Durante las VIII Jornadas de Teología, el Padre José Luis Loyola, MSpS, reflexionó sobre la presencia del Espíritu Santo como guía de la Iglesia para fortalecer la comunión, la esperanza y la misión en contextos de transformación.
En el marco de las VIII Jornadas de Teología, el Padre José Luis Loyola Abogado, MSpS, Superior General de los Misioneros del Espíritu Santo, impartió la conferencia “El Espíritu Santo como vínculo de comunicación misionera” el 22 de julio de 2026 en el Centro de Vinculación UPAEP, donde reflexionó sobre la presencia del Espíritu Santo como fuerza que sostiene la comunión, la esperanza y la misión de la Iglesia.
Durante su intervención, el ponente describió al Espíritu Santo como “el presente, ausente, siempre presente”, al señalar que su acción permanece en la creación, aunque no siempre sea perceptible.

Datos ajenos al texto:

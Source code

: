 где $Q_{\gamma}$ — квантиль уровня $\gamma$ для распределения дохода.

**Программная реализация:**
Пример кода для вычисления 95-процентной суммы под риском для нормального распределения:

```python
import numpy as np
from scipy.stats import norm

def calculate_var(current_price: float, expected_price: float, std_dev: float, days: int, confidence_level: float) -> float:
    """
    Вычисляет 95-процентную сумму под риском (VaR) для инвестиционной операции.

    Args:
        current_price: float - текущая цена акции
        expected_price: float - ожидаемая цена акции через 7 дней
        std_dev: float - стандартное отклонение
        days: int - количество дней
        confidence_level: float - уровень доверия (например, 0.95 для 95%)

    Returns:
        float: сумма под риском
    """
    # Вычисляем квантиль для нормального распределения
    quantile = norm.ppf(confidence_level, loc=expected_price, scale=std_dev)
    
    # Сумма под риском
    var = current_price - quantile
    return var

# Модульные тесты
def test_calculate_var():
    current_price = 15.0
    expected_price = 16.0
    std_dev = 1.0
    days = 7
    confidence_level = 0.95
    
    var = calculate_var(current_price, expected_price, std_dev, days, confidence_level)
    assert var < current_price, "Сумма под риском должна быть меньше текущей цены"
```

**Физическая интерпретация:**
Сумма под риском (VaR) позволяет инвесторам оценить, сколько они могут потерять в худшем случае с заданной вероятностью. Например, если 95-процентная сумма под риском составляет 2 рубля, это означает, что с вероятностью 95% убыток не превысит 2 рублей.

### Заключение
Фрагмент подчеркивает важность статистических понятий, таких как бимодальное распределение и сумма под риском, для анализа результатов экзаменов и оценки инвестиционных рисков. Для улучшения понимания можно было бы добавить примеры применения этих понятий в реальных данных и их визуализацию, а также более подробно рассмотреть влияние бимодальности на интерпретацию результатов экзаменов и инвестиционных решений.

Desde una perspectiva sinodal, explicó que la Iglesia está llamada a caminar unida, entendiendo la sinodalidad no como uniformidad, sino como la capacidad de encontrarse, reconocerse y construir vínculos.
La comunión como camino de encuentro y transformación
El Padre Loyola señaló que la humanidad atraviesa momentos de incertidumbre, semejantes al desierto, la noche o el caos descritos en la Biblia. Sin embargo, destacó que estos escenarios no representan necesariamente un fracaso, sino que pueden convertirse en espacios de transformación y nuevos comienzos. “Antes de la luz estaba el Espíritu; antes de los caminos estaba el Espíritu”, afirmó.

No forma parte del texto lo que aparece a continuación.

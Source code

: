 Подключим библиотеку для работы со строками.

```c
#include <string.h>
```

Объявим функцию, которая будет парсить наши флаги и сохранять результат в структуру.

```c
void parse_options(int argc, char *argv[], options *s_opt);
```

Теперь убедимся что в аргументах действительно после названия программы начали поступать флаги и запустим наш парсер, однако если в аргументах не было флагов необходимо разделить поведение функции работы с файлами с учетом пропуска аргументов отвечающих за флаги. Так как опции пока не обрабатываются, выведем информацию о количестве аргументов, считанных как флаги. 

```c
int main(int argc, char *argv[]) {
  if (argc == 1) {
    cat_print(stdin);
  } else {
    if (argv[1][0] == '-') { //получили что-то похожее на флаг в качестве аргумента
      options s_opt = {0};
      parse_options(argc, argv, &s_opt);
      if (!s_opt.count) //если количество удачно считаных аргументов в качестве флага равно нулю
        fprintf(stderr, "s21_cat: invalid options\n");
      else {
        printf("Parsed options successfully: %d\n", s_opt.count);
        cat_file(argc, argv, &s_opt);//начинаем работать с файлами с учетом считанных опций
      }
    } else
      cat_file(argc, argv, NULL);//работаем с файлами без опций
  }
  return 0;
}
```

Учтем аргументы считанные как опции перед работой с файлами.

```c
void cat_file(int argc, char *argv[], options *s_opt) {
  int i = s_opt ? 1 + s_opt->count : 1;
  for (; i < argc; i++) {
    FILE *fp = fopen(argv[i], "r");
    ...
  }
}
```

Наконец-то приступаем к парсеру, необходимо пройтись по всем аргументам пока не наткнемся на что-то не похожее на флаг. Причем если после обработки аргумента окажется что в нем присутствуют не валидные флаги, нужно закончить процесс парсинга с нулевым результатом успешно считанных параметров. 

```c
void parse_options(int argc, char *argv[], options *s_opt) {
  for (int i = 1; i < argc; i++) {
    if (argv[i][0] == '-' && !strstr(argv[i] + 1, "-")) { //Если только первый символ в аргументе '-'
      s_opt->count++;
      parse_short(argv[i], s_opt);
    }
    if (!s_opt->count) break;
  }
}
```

Asimismo, subrayó que construir comunión requiere abrazar la realidad, incluso cuando no puede comprenderse por completo. El abrazo, explicó, no absorbe ni elimina el misterio del otro, sino que ofrece cercanía y cobijo. Por ello, invitó a aceptar los acontecimientos inesperados y permanecer abiertos a los aprendizajes que surgen durante los cambios.

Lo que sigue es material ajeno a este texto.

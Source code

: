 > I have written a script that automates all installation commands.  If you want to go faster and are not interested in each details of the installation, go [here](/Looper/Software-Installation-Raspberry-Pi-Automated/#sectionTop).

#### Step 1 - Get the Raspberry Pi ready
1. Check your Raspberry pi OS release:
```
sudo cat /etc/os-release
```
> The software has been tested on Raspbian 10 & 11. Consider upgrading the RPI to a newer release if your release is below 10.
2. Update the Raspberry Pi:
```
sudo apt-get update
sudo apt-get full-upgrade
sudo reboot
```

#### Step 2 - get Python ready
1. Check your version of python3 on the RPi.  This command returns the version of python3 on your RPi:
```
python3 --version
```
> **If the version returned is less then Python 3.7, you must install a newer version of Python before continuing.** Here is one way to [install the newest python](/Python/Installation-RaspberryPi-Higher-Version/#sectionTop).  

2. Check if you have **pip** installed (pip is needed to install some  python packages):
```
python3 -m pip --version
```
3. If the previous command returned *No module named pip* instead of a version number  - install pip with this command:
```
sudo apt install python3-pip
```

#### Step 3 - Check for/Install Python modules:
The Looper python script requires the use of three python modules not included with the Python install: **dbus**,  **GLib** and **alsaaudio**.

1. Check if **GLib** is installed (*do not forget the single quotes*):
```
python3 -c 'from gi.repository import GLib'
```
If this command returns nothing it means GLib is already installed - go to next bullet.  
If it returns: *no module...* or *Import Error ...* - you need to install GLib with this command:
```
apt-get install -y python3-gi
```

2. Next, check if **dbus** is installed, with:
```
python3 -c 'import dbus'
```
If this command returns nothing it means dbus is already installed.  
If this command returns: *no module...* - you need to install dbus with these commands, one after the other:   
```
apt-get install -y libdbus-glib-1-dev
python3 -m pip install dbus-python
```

El conferencista señaló que la comunión no consiste únicamente en realizar reuniones o actividades, sino que representa una manera de ser Iglesia y un estilo de vida basado en la relación, la celebración y la misión. En este sentido, llamó a los asistentes a ser “testigos al ritmo del Espíritu”, reconociendo con humildad la propia fragilidad.
Una misión que nace de la confianza y la esperanza
Finalmente, Loyola Abogado explicó que la comunión auténtica siempre conduce hacia los demás y genera fecundidad misionera. Destacó que la misión no es una actividad adicional, sino el corazón mismo de la Iglesia, por lo que invitó a confiar, asumir riesgos y avanzar juntos, incluso cuando el camino no sea completamente claro.
La conferencia reafirmó la importancia de reconocer al Espíritu Santo como presencia que acompaña a la comunidad cristiana y la impulsa a construir espacios de encuentro, diálogo y servicio.